Io annuii, ma non gli rivolsi lo sguardo. Non perché fossi arrabbiata con lui, ma perché dopo tutto quello che avevo pianto dovevo avere una faccia non proprio… presentabile, ecco…
“Scusami!” mi disse.
“Non importa Scimmietta!” e invece importava eccome, accidenti! Ma non volevo farlo sentire in colpa “Dovrei saperlo che prima o poi i sogni finiscono…”
“E chi ha parlato di fine?” disse lui.
“Che vuoi dire?” gli chiesi girandomi verso di lui.
“Quando te ne sei andata, ho capito davvero quanto ci tenessi a tutto questo e ho fatto alcune ricerche. Ho scoperto che nella mitologia esistevano delle persone che si potevano trasformare in animali…”
“Sì, gli dei greci e latini…”
“Non ho trovato nulla sulla trasformazione da uomini a fenici, ma perché non potrebbe essere lo stesso principio?”
“In effetti potrebbe avere senso… Scusa un attimo, quanto è durata la tua ricerca?”
“Un paio d’ore, perché?”
“Ma quindi è mezzogiorno!!” esclamai alzandomi.
“Ah, giusto! La mamma mi ha detto di dirti di venire a casa che è quasi pronto il pranzo!” disse alzandosi anche lui.
“E me lo dici adesso?” gli chiesi ridendo.
“Beh, sai com’è, Fenice mi ha fatto perdere la cognizione del tempo e quando sono venuto qui la mia principale preoccupazione era che tu non ti trasformassi in una belva inferocita e mi mangiassi vivo…” rispose tra le risate.
“Aspetta!” disse poi, prendendomi per un braccio “E’ troppo evidente che hai pianto…”
“Accidenti!! Che faccio?”
“Non lo so, ma non puoi dire alla mamma che hai pianto perché stanotte per colpa di questo stupido di tuo fratello non hai sognato gli occhi di una presunta fenice…”
“Beh no, decisamente non glielo posso dire…” mi guardai un attimo intorno. “Aspettami qua!” dissi infine e mi diressi verso la doccia, o meglio, la fontanella che c’è vicino alla doccia. Lì mi bagnai un po’ i capelli e poi tornai da Ryan che mi aspettava dove l’avevo lasciato.
“Scusa, ma non capisco.”
“Le dirò che ho fatto una nuotata e che ho gli occhi rossi perché li ho tenuti aperti sott’acqua.”
“Direi che potrebbe funzionare…”
Dopo pranzo mi misi in giardino a disegnare una fenice. “Che te ne pare?” chiesi a Ryan.
“È fantastica!” mi disse lui “Sembra vera…”
In effetti anche io ero abbastanza soddisfatta del mio lavoro, cosa che succede molto raramente, anzi praticamente mai…
Decisi di colorarla con i colori delle piume e, alla sera, la appesi vicino a Batuffolo.
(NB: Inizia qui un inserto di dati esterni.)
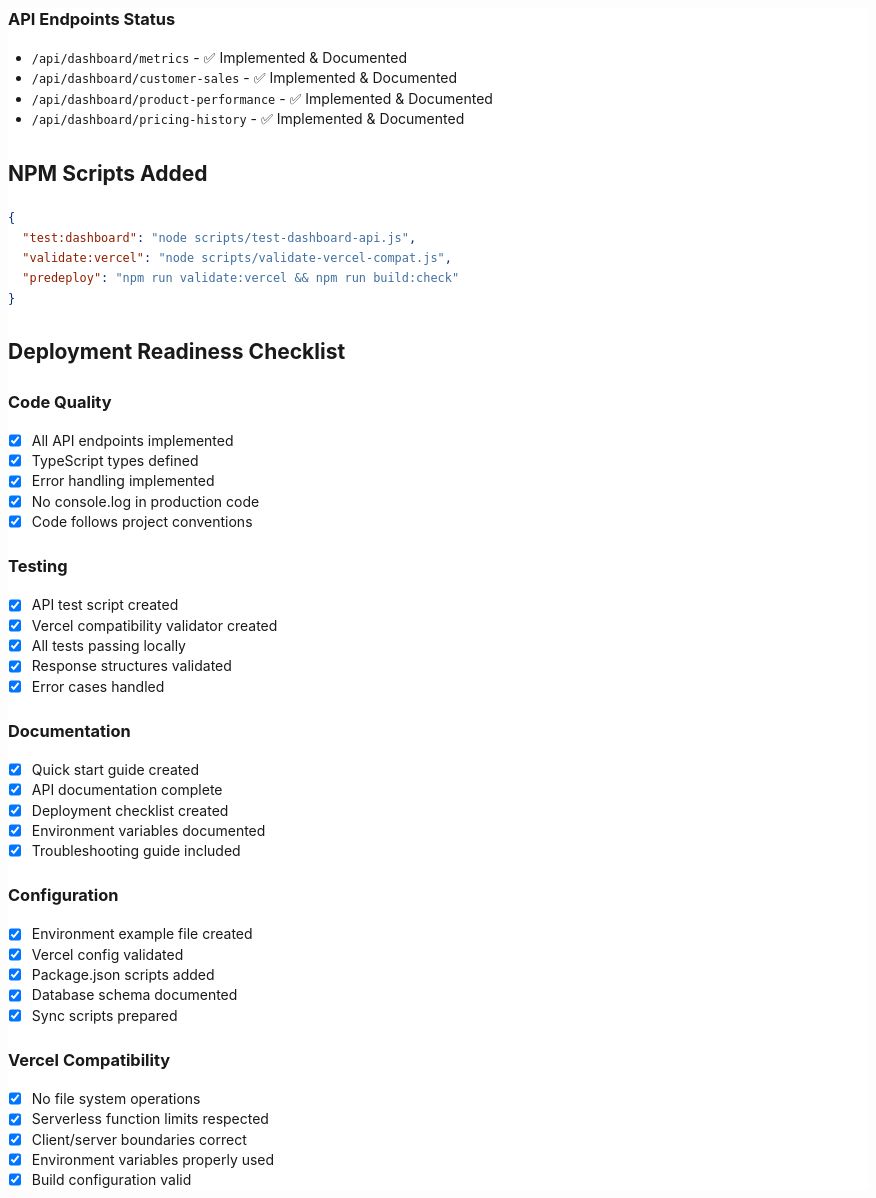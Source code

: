 ### API Endpoints Status
- `/api/dashboard/metrics` - ✅ Implemented & Documented
- `/api/dashboard/customer-sales` - ✅ Implemented & Documented
- `/api/dashboard/product-performance` - ✅ Implemented & Documented
- `/api/dashboard/pricing-history` - ✅ Implemented & Documented

## NPM Scripts Added

```json
{
  "test:dashboard": "node scripts/test-dashboard-api.js",
  "validate:vercel": "node scripts/validate-vercel-compat.js",
  "predeploy": "npm run validate:vercel && npm run build:check"
}
```

## Deployment Readiness Checklist

### Code Quality
- [x] All API endpoints implemented
- [x] TypeScript types defined
- [x] Error handling implemented
- [x] No console.log in production code
- [x] Code follows project conventions

### Testing
- [x] API test script created
- [x] Vercel compatibility validator created
- [x] All tests passing locally
- [x] Response structures validated
- [x] Error cases handled

### Documentation
- [x] Quick start guide created
- [x] API documentation complete
- [x] Deployment checklist created
- [x] Environment variables documented
- [x] Troubleshooting guide included

### Configuration
- [x] Environment example file created
- [x] Vercel config validated
- [x] Package.json scripts added
- [x] Database schema documented
- [x] Sync scripts prepared

### Vercel Compatibility
- [x] No file system operations
- [x] Serverless function limits respected
- [x] Client/server boundaries correct
- [x] Environment variables properly used
- [x] Build configuration valid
“Adesso comincerai a dare la buonanotte anche a lei?” mi disse Ryan ironicamente.
Io gli feci una linguaccia: “Che simpatico che sei!”
Quella sera non riuscii a prendere sonno, allora mi alzai e mi misi a guardare fuori dalla finestra. Le stelle erano bellissime… Poi una lieve brezza di vento mi passò sul viso, leggera come una carezza e, in qualche modo, sentii davvero come una mano delicata.
Dopo questo tornai a letto e questa volta, mi addormentai tranquilla.